These provisions clearly indicate that the matter is more one of administrative convenience than of jurisdiction and that in any event it is not one for adjudication by the Court ... ... ... ....This confirms us in the view that the scheme of the Act does not contemplate an objection as to the place of assessment being raised on an appeal against the assessment after the assessment has been made. As we have already pointed out, the objection was not raised in the present case even before the Appellate Income Tax Officer but only before the Appellate Tribunal. There is nothing in the Bidi Supply Case which in any way detracts from the efficacy of the decision of the Federal Court in Wallace Brothers' case. We have already said that Bidi Supply case deals with the vires.

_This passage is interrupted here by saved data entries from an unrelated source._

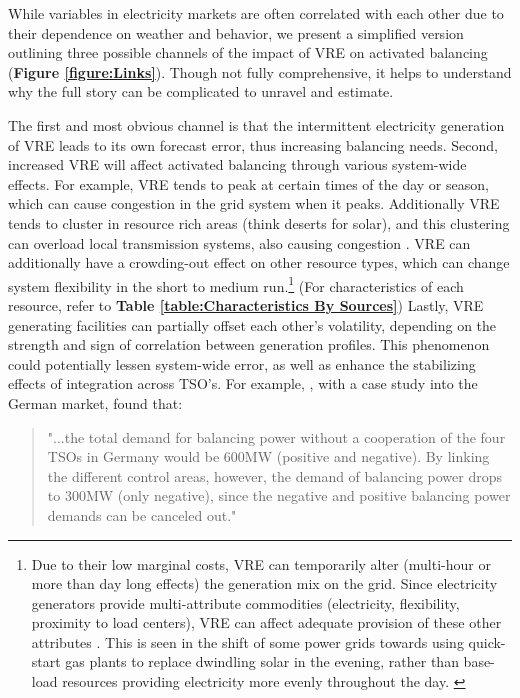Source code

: \documentclass[12pt]{article}
\begin{document}
While variables in electricity markets are often correlated with each other due to their dependence on weather and behavior, we present a simplified version outlining three possible channels of the impact of VRE on activated balancing (\textbf{Figure \ref{figure:Links}}). Though not fully comprehensive, it helps to understand why the full story can be complicated to unravel and estimate. \par

The first and most obvious channel is that the intermittent electricity generation of VRE leads to its own forecast error, thus increasing balancing needs. Second, increased VRE will affect activated balancing through various system-wide effects. For example, VRE tends to peak at certain times of the day or season, which can cause congestion in the grid system when it peaks. Additionally VRE tends to cluster in resource rich areas (think deserts for solar), and this clustering can overload local transmission systems, also causing congestion \citep{steen2014challenges}. VRE can additionally have a crowding-out effect on other resource types, which can change system flexibility in the short to medium run.\footnote{Due to their low marginal costs, VRE can temporarily alter (multi-hour or more than day long effects) the generation mix on the grid. Since electricity generators provide multi-attribute commodities (electricity, flexibility, proximity to load centers), VRE can affect adequate provision of these other attributes \citep{parsons2015financial}. This is seen in the shift of some power grids towards using quick-start gas plants to replace dwindling solar in the evening, rather than base-load resources providing electricity more evenly throughout the day. \citep{steen2014challenges}} (For characteristics of each resource, refer to \textbf{Table \ref{table:Characteristics By Sources}}) Lastly, VRE generating facilities can partially offset each other's volatility, depending on the strength and sign of correlation between generation profiles. This phenomenon could potentially lessen system-wide error, as well as enhance the stabilizing effects of integration across TSO's. For example, \citet{Ocker2017}, with a case study into the German market, found that: \begin{quote}
    "...the total demand for balancing power without a cooperation of the four TSOs in Germany would be 600MW (positive and negative). By linking the different control areas, however, the demand of balancing power drops to 300MW (only negative), since the negative and positive balancing power demands can be canceled out."\end{quote}\par
\end{document}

It however seems to us open to serious doubt whether the appellant is entitled to raise this question at all and whether it is really a matter for decision by the Court. Clause (3) of section 64 provides that any question as to the place of assessment shall be determined by the Commissioner or by the Central Board of Revenue. The third proviso to the clause enacts that if the place of assessment is called in question by the assessee, the Income Tax Officer shall, if not satisfied with the correctness of the claim, refer the matter for determination under this subsection before' assessment is made. These provisions clearly indicate that the matter is more one of administrative convenience than of jurisdiction and that in any event it is not one for adjudication by the Court. The second proviso to clause (3) further enacts that the place of assessment shall not be called in question by an assessee if he .has made a return in response to the notice under subsection (1) of section 22 of (sic) if has not made such a return it shall not be called in question after the expiry of the time allowed by the notice for the making of a return. This confirms us in the view that the scheme of the Act does not contemplate an objection as to the place of assessment being raised on an appeal against the assessment after the assessment has been made."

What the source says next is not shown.